--- Task details ---
Apart from the images, output the data below exactly.

Material supplied: Begin

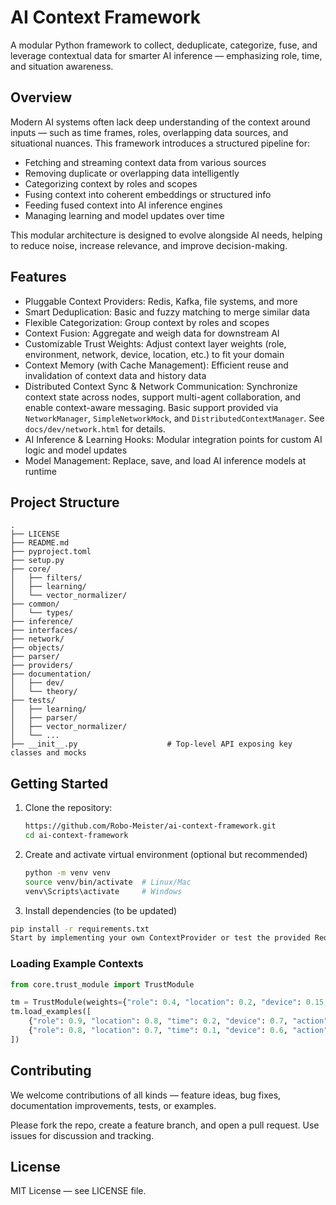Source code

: # AI Context Framework

A modular Python framework to collect, deduplicate, categorize, fuse, and leverage contextual data for smarter AI inference — emphasizing role, time, and situation awareness.

## Overview

Modern AI systems often lack deep understanding of the context around inputs — such as time frames, roles, overlapping data sources, and situational nuances. This framework introduces a structured pipeline for:

- Fetching and streaming context data from various sources
- Removing duplicate or overlapping data intelligently
- Categorizing context by roles and scopes
- Fusing context into coherent embeddings or structured info
- Feeding fused context into AI inference engines
- Managing learning and model updates over time

This modular architecture is designed to evolve alongside AI needs, helping to reduce noise, increase relevance, and improve decision-making.

## Features

- Pluggable Context Providers: Redis, Kafka, file systems, and more
- Smart Deduplication: Basic and fuzzy matching to merge similar data
- Flexible Categorization: Group context by roles and scopes
- Context Fusion: Aggregate and weigh data for downstream AI
- Customizable Trust Weights: Adjust context layer weights (role, environment, network, device, location, etc.) to fit your domain
- Context Memory (with Cache Management): Efficient reuse and invalidation of context data and history data
- Distributed Context Sync & Network Communication: Synchronize context state across nodes, support multi-agent collaboration, and enable context-aware messaging. Basic support provided via `NetworkManager`, `SimpleNetworkMock`, and `DistributedContextManager`. See `docs/dev/network.html` for details.
- AI Inference & Learning Hooks: Modular integration points for custom AI logic and model updates
- Model Management: Replace, save, and load AI inference models at runtime

## Project Structure

```plaintext
.
├── LICENSE
├── README.md
├── pyproject.toml
├── setup.py
├── core/
│   ├── filters/
│   ├── learning/
│   └── vector_normalizer/
├── common/
│   └── types/
├── inference/
├── interfaces/
├── network/
├── objects/
├── parser/
├── providers/
├── documentation/
│   ├── dev/
│   └── theory/
├── tests/
│   ├── learning/
│   ├── parser/
│   ├── vector_normalizer/
│   └── ...
├── __init__.py                    # Top-level API exposing key classes and mocks
```
## Getting Started

1. Clone the repository:

   ```bash
   https://github.com/Robo-Meister/ai-context-framework.git
   cd ai-context-framework
   ```
2. Create and activate virtual environment (optional but recommended)
    ```bash
   python -m venv venv
   source venv/bin/activate  # Linux/Mac
   venv\Scripts\activate     # Windows
   ```
3. Install dependencies (to be updated)
```bash
pip install -r requirements.txt
Start by implementing your own ContextProvider or test the provided Redis provider.
```

### Loading Example Contexts

```python
from core.trust_module import TrustModule

tm = TrustModule(weights={"role": 0.4, "location": 0.2, "device": 0.15, "action": 0.15, "time": 0.1})
tm.load_examples([
    {"role": 0.9, "location": 0.8, "time": 0.2, "device": 0.7, "action": 0.1},
    {"role": 0.8, "location": 0.7, "time": 0.1, "device": 0.6, "action": 0.2},
])
```
   
## Contributing

We welcome contributions of all kinds — feature ideas, bug fixes, documentation improvements, tests, or examples.

Please fork the repo, create a feature branch, and open a pull request. Use issues for discussion and tracking.

## License

MIT License — see LICENSE file.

Material supplied: End

--- Response box ---
Source code

: # AI Context Framework

A modular Python framework to collect, deduplicate, categorize, fuse, and leverage contextual data for smarter AI inference — emphasizing role, time, and situation awareness.

## Overview

Modern AI systems often lack deep understanding of the context around inputs — such as time frames, roles, overlapping data sources, and situational nuances. This framework introduces a structured pipeline for:

- Fetching and streaming context data from various sources
- Removing duplicate or overlapping data intelligently
- Categorizing context by roles and scopes
- Fusing context into coherent embeddings or structured info
- Feeding fused context into AI inference engines
- Managing learning and model updates over time

This modular architecture is designed to evolve alongside AI needs, helping to reduce noise, increase relevance, and improve decision-making.

## Features

- Pluggable Context Providers: Redis, Kafka, file systems, and more
- Smart Deduplication: Basic and fuzzy matching to merge similar data
- Flexible Categorization: Group context by roles and scopes
- Context Fusion: Aggregate and weigh data for downstream AI
- Customizable Trust Weights: Adjust context layer weights (role, environment, network, device, location, etc.) to fit your domain
- Context Memory (with Cache Management): Efficient reuse and invalidation of context data and history data
- Distributed Context Sync & Network Communication: Synchronize context state across nodes, support multi-agent collaboration, and enable context-aware messaging. Basic support provided via `NetworkManager`, `SimpleNetworkMock`, and `DistributedContextManager`. See `docs/dev/network.html` for details.
- AI Inference & Learning Hooks: Modular integration points for custom AI logic and model updates
- Model Management: Replace, save, and load AI inference models at runtime

## Project Structure

```plaintext
.
├── LICENSE
├── README.md
├── pyproject.toml
├── setup.py
├── core/
│   ├── filters/
│   ├── learning/
│   └── vector_normalizer/
├── common/
│   └── types/
├── inference/
├── interfaces/
├── network/
├── objects/
├── parser/
├── providers/
├── documentation/
│   ├── dev/
│   └── theory/
├── tests/
│   ├── learning/
│   ├── parser/
│   ├── vector_normalizer/
│   └── ...
├── __init__.py                    # Top-level API exposing key classes and mocks
```
## Getting Started

1. Clone the repository:

   ```bash
   https://github.com/Robo-Meister/ai-context-framework.git
   cd ai-context-framework
   ```
2. Create and activate virtual environment (optional but recommended)
    ```bash
   python -m venv venv
   source venv/bin/activate  # Linux/Mac
   venv\Scripts\activate     # Windows
   ```
3. Install dependencies (to be updated)
```bash
pip install -r requirements.txt
Start by implementing your own ContextProvider or test the provided Redis provider.
```

### Loading Example Contexts

```python
from core.trust_module import TrustModule

tm = TrustModule(weights={"role": 0.4, "location": 0.2, "device": 0.15, "action": 0.15, "time": 0.1})
tm.load_examples([
    {"role": 0.9, "location": 0.8, "time": 0.2, "device": 0.7, "action": 0.1},
    {"role": 0.8, "location": 0.7, "time": 0.1, "device": 0.6, "action": 0.2},
])
```
   
## Contributing

We welcome contributions of all kinds — feature ideas, bug fixes, documentation improvements, tests, or examples.

Please fork the repo, create a feature branch, and open a pull request. Use issues for discussion and tracking.

## License

MIT License — see LICENSE file.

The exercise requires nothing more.